The gentle sloshing of men’s feet soon gave way to silence as they waded waist-deep into the river and the sound of their passage was hushed by the water gurgling over the shallows. Blackstone glanced left and right at the ragged line of men who followed him. Spear and sword were used to steady themselves against the current. Once he was satisfied that they were all across, he pushed his way through the grass and reeds that gave them the final few moments of flimsy cover.
The sixty fighting men slipped silently between the tents, quickly pulling back the flaps to see if any mercenaries slept. Blackstone and others ran on, ignoring the grunting cries of men who thought themselves safe in their blankets. The closer he got to the town, the louder the screams he heard.
Blackstone ran into the first square. Bodies lay strewn: smashed heads, slit stomachs, dark streams of blood glistening on the cobbled surface; men, dogs, women and children – all had been put to the sword. A dozen soldiers taunted a man with their spear points as he crawled on all fours, a mass of entrails billowing below him. They jabbed and cut at him, inflicting ever more pain and misery. They guzzled wine from clay pots and laughed at the man’s agony. Left and right, narrow alleys echoed with similar cries. Torches flickered here and there, their light throwing night demons up against the walls as the Visconti men heaved women from doorways and butchered children who ran screaming for their mother’s skirts.

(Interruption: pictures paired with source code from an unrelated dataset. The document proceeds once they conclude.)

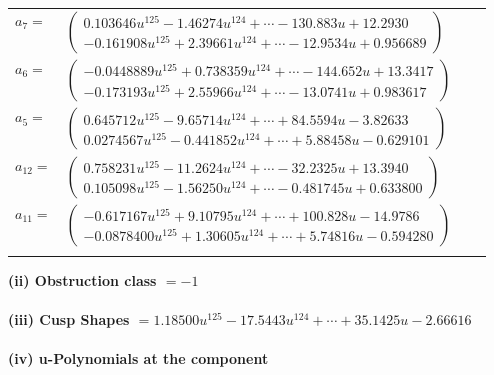 \documentclass[1p]{elsarticle_modified}
\theoremstyle{definition}
\begin{document}
\begin{tabular}{m{7pt} m{180pt} m{7pt} m{180pt} }
\flushright $a_{7}=$&$\begin{pmatrix}0.103646 u^{125}-1.46274 u^{124}+\cdots-130.883 u+12.2930\\-0.161908 u^{125}+2.39661 u^{124}+\cdots-12.9534 u+0.956689\end{pmatrix}$ \\
\flushright $a_{6}=$&$\begin{pmatrix}-0.0448889 u^{125}+0.738359 u^{124}+\cdots-144.652 u+13.3417\\-0.173193 u^{125}+2.55966 u^{124}+\cdots-13.0741 u+0.983617\end{pmatrix}$ \\
\flushright $a_{5}=$&$\begin{pmatrix}0.645712 u^{125}-9.65714 u^{124}+\cdots+84.5594 u-3.82633\\0.0274567 u^{125}-0.441852 u^{124}+\cdots+5.88458 u-0.629101\end{pmatrix}$ \\
\flushright $a_{12}=$&$\begin{pmatrix}0.758231 u^{125}-11.2624 u^{124}+\cdots-32.2325 u+13.3940\\0.105098 u^{125}-1.56250 u^{124}+\cdots-0.481745 u+0.633800\end{pmatrix}$ \\
\flushright $a_{11}=$&$\begin{pmatrix}-0.617167 u^{125}+9.10795 u^{124}+\cdots+100.828 u-14.9786\\-0.0878400 u^{125}+1.30605 u^{124}+\cdots+5.74816 u-0.594280\end{pmatrix}$\\&\end{tabular}
\flushleft \textbf{(ii) Obstruction class $= -1$}\\~\\
\flushleft \textbf{(iii) Cusp Shapes $= 1.18500 u^{125}-17.5443 u^{124}+\cdots+35.1425 u-2.66616$}\\~\\
\newpage\renewcommand{\arraystretch}{1}
\flushleft \textbf{(iv) u-Polynomials at the component}\newline \\
\end{document}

One of the soldiers half turned as he heard the sound of pounding boots. Thinking they were men from the tents coming into town to enjoy the slaughter, he grinned, but his leer gave way to a look of puzzlement as he squinted into the uncertain light at the charging, silent men. By the time he realized they were not his own his warning scream was too late. Blackstone’s men fell on them with a suddenness that gave no time for defence.

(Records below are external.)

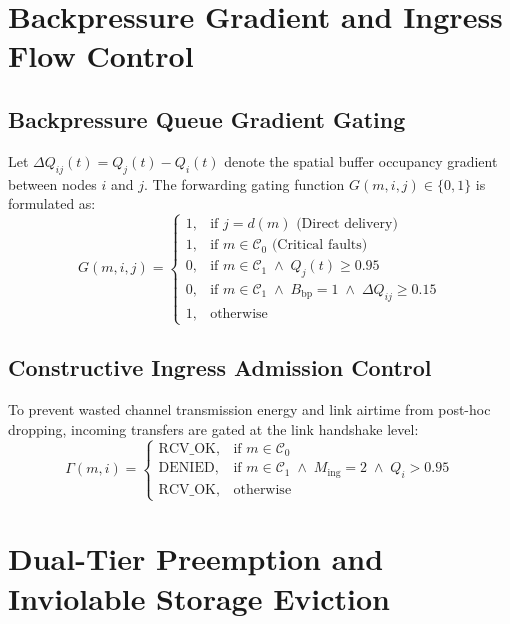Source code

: \documentclass[journal,compsoc]{IEEEtran}
\begin{document}
\section{Backpressure Gradient and Ingress Flow Control}

\subsection{Backpressure Queue Gradient Gating}
Let $\Delta Q_{ij}(t) = Q_j(t) - Q_i(t)$ denote the spatial buffer occupancy gradient between nodes $i$ and $j$. The forwarding gating function $G(m, i, j) \in \{0, 1\}$ is formulated as:
\begin{equation}
G(m, i, j) = \begin{cases}
1, & \text{if } j = d(m) \text{ (Direct delivery)} \\[2pt]
1, & \text{if } m \in \mathcal{C}_0 \text{ (Critical faults)} \\[2pt]
0, & \text{if } m \in \mathcal{C}_1 \;\land\; Q_j(t) \ge 0.95 \\[2pt]
0, & \text{if } m \in \mathcal{C}_1 \;\land\; B_{\mathrm{bp}} = 1 \;\land\; \Delta Q_{ij} \ge 0.15 \\[2pt]
1, & \text{otherwise}
\end{cases}
\end{equation}

\subsection{Constructive Ingress Admission Control}
To prevent wasted channel transmission energy and link airtime from post-hoc dropping, incoming transfers are gated at the link handshake level:
\begin{equation}
\Gamma(m, i) = \begin{cases}
\mathrm{RCV\_OK}, & \text{if } m \in \mathcal{C}_0 \\[2pt]
\mathrm{DENIED}, & \text{if } m \in \mathcal{C}_1 \;\land\; M_{\mathrm{ing}} = 2 \;\land\; Q_i > 0.95 \\[2pt]
\mathrm{RCV\_OK}, & \text{otherwise}
\end{cases}
\end{equation}

\section{Dual-Tier Preemption and Inviolable Storage Eviction}
\end{document}
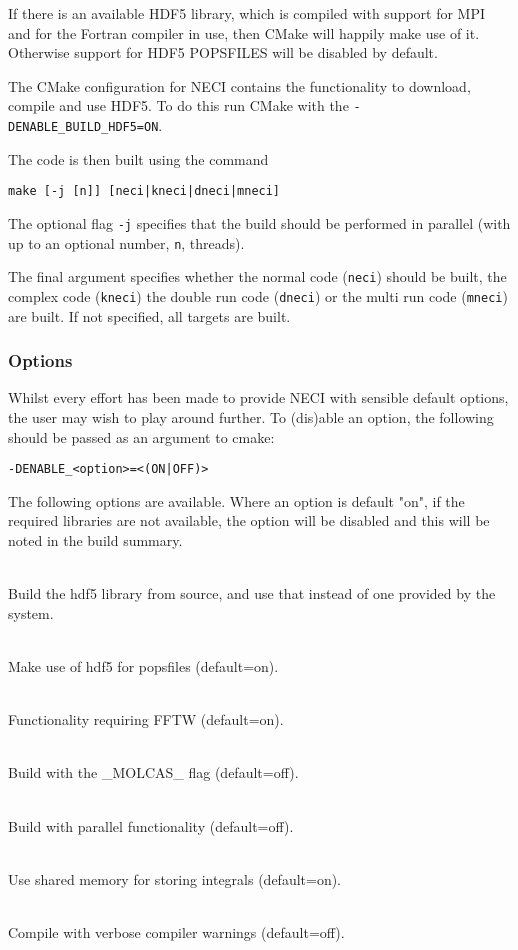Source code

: \documentclass[a4paper,notitlepage]{scrreprt}
\newcommand\codeitem[1]{\needspace{1.5\baselineskip}\item[\textnormal{\ttfamily #1 \nopagebreak}] \hfill \\ \nopagebreak}
\let\code\lstinline
\begin{document}
	\begin{mdframed}[ %
		linewidth = 2pt, %
		linecolor = red, %
		roundcorner = 6pt, %
		leftmargin = 10, %
		rightmargin = 10, %
		backgroundcolor = gray!20
	]
	If there is an available HDF5 library, which is compiled with support for
	MPI and for the Fortran compiler in use, then CMake will happily make use
	of it. Otherwise support for HDF5 POPSFILES will be disabled by default.

	The CMake configuration for NECI contains the functionality to download,
	compile and use HDF5. To do this run CMake with the
    \code{-DENABLE_BUILD_HDF5=ON}.
	\end{mdframed}

	The code is then built using the command
	\begin{lstlisting}[gobble=4]
		make [-j [n]] [neci|kneci|dneci|mneci]
	\end{lstlisting}
	The optional flag \code{-j} specifies that the build should be
	performed in parallel (with up to an optional number, \code{n},
	threads).

	The final argument specifies whether the normal code (\code{neci})
	should be built, the complex code (\code{kneci}) the double run
	code (\code{dneci}) or the multi run code (\code{mneci}) are
	built. If not specified, all targets are built.

\subsubsection{Options}
    Whilst every effort has been made to provide NECI with sensible default options, the user
    may wish to play around further. To (dis)able an option, the following should be passed as
    an argument to cmake:
    \begin{lstlisting}[gobble=4]
        -DENABLE_<option>=<(ON|OFF)>
    \end{lstlisting}
    The following options are available. Where an option is default "on", if the required libraries
    are not available, the option will be disabled and this will be noted in the build summary.
    \begin{description}
        \codeitem{BUILD\_HDF5}
            Build the hdf5 library from source, and use that instead of one provided by the system.
        \codeitem{HDF5}
            Make use of hdf5 for popsfiles (default=on).
        \codeitem{FFTW}
            Functionality requiring FFTW (default=on).
        \codeitem{MOLCAS}
            Build with the \_MOLCAS\_ flag (default=off).
        \codeitem{MPI}
            Build with parallel functionality (default=off).
        \codeitem{SHARED\_MEMORY}
            Use shared memory for storing integrals (default=on).
        \codeitem{WARNINGS}
            Compile with verbose compiler warnings (default=off).
    \end{description}
\end{document}
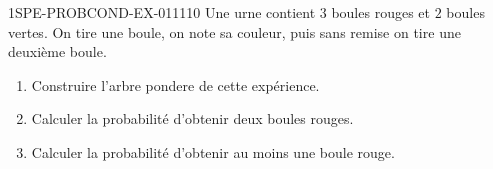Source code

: \begin{exercice}{1SPE-PROBCOND-EX-011}{1}{10}
Une urne contient $3$ boules rouges et $2$ boules vertes. On tire une boule, on note sa couleur, puis sans remise on tire une deuxième boule.

\begin{enumerate}
  \item Construire l'arbre pondere de cette expérience.
  \item Calculer la probabilité d'obtenir deux boules rouges.
  \item Calculer la probabilité d'obtenir au moins une boule rouge.
\end{enumerate}
\end{exercice}
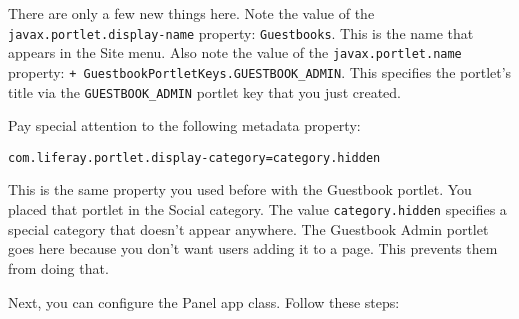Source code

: There are only a few new things here. Note the value of the
\texttt{javax.portlet.display-name} property: \texttt{Guestbooks}. This
is the name that appears in the Site menu. Also note the value of the
\texttt{javax.portlet.name} property:
\texttt{+\ GuestbookPortletKeys.GUESTBOOK\_ADMIN}. This specifies the
portlet's title via the \texttt{GUESTBOOK\_ADMIN} portlet key that you
just created.

Pay special attention to the following metadata property:

\begin{verbatim}
com.liferay.portlet.display-category=category.hidden
\end{verbatim}

This is the same property you used before with the Guestbook portlet.
You placed that portlet in the Social category. The value
\texttt{category.hidden} specifies a special category that doesn't
appear anywhere. The Guestbook Admin portlet goes here because you don't
want users adding it to a page. This prevents them from doing that.

Next, you can configure the Panel app class. Follow these steps:

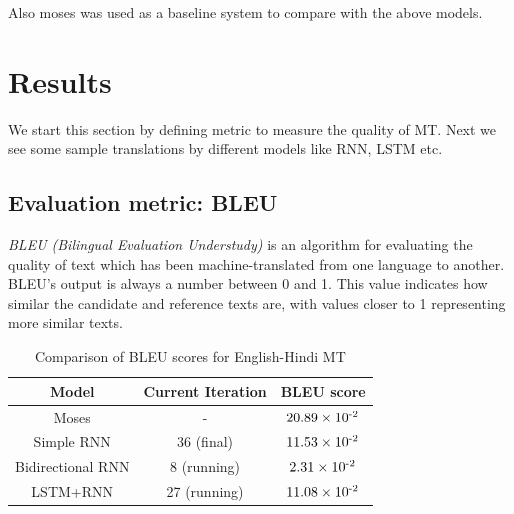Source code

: \documentclass[12pt]{report}
\begin{document}
Also moses was used as a baseline system to compare with the above models.



\chapter{Results}
We start this section by defining metric to measure the quality of MT. Next we see some sample translations by different models like RNN, LSTM etc.

\section{Evaluation metric: BLEU}\label{sec:metric}
\emph{BLEU (Bilingual Evaluation Understudy)} is an algorithm for evaluating the quality of text which has been machine-translated from one language to another. BLEU’s output is always a number between 0 and 1. This value indicates how similar the candidate and reference texts are, with values closer to 1 representing more similar texts.

 \begin{table}[t]
 \begin{center}
  \begin{tabular}{|c|c|c|}
    \hline
            \textbf{Model} & \textbf{Current Iteration} & \textbf{BLEU score} \\ \hline
 Moses & -  & $20.89 \times 10\textsuperscript{-2}$  \\ \hline
 Simple RNN &  36 (final)   & $11.53 \times 10\textsuperscript{-2}$  \\ \hline
Bidirectional RNN  &  8 (running)   & $2.31 \times 10\textsuperscript{-2}$  \\ \hline
LSTM+RNN  &  27 (running)   & $11.08 \times 10\textsuperscript{-2}$  \\\hline
   \end{tabular}
  \caption{Comparison of BLEU scores for English-Hindi MT}
  \vspace{-0.4cm}
  \label{table1}
\end{center}
\end{table}
\end{document}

‘Left!’ Blackstone ordered, moving around the men’s bodies, running towards the sound in one of the alleys. The wounded townsman rose to his knees, bloodied hands holding his entrails, blinded eyes lifted to a bearded giant of a man, as tall and broad as Blackstone, a man he would never see and who swiftly cut his throat in an act of mercy.
‘Meulon!’ Blackstone shouted. ‘Five men! Over there!’
The throat-cutter looked quickly to where several men in another side street had turned towards them. The half-obscured killing in the square had alerted them but like their fallen comrades their moment of uncertainty lost them any advantage they might have had. They fumbled as they saw that the men who attacked looked more vicious than their own kind; fear made them falter. By the time they advanced against the intruders they were shoulder to shoulder in the narrow confines of the alleyway and no match for lunging spears followed by axe and sword blows.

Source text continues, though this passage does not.